> [Work required]: Check the listing below for lines with the word "single" and say how many there are, with nothing but the number.

> [Dataset excerpts]:
= = =

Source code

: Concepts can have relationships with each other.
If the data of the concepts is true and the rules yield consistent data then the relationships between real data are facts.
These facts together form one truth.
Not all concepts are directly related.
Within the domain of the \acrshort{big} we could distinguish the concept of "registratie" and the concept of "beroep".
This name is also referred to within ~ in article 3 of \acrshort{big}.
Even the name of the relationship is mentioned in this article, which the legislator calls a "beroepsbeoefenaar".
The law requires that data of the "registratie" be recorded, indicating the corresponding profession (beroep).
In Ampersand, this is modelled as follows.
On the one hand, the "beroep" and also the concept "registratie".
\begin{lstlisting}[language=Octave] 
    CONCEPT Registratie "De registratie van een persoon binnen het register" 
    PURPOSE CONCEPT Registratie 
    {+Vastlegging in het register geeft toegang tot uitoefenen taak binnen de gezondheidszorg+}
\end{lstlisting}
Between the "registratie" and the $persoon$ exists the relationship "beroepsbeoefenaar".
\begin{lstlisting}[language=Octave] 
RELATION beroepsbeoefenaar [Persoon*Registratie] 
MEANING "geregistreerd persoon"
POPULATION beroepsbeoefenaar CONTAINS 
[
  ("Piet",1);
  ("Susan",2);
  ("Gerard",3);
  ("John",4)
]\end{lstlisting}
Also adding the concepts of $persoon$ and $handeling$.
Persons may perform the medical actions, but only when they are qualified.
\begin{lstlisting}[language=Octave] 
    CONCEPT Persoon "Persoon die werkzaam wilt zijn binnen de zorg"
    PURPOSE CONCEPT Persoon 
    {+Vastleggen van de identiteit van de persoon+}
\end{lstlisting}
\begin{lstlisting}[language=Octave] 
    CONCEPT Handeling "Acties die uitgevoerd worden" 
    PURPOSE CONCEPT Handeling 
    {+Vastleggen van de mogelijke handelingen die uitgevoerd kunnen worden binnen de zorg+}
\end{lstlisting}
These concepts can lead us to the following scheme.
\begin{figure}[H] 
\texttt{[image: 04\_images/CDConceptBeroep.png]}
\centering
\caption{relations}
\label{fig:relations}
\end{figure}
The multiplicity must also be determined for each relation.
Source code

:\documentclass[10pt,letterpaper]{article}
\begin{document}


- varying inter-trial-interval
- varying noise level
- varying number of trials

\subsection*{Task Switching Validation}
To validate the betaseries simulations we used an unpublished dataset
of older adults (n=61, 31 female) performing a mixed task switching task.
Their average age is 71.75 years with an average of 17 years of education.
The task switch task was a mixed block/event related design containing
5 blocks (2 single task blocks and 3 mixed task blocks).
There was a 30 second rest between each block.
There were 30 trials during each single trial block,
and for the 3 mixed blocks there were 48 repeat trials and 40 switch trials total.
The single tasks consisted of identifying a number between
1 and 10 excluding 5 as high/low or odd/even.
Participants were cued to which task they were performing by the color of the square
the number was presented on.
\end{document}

= = =

> [Solution to the problem]: 3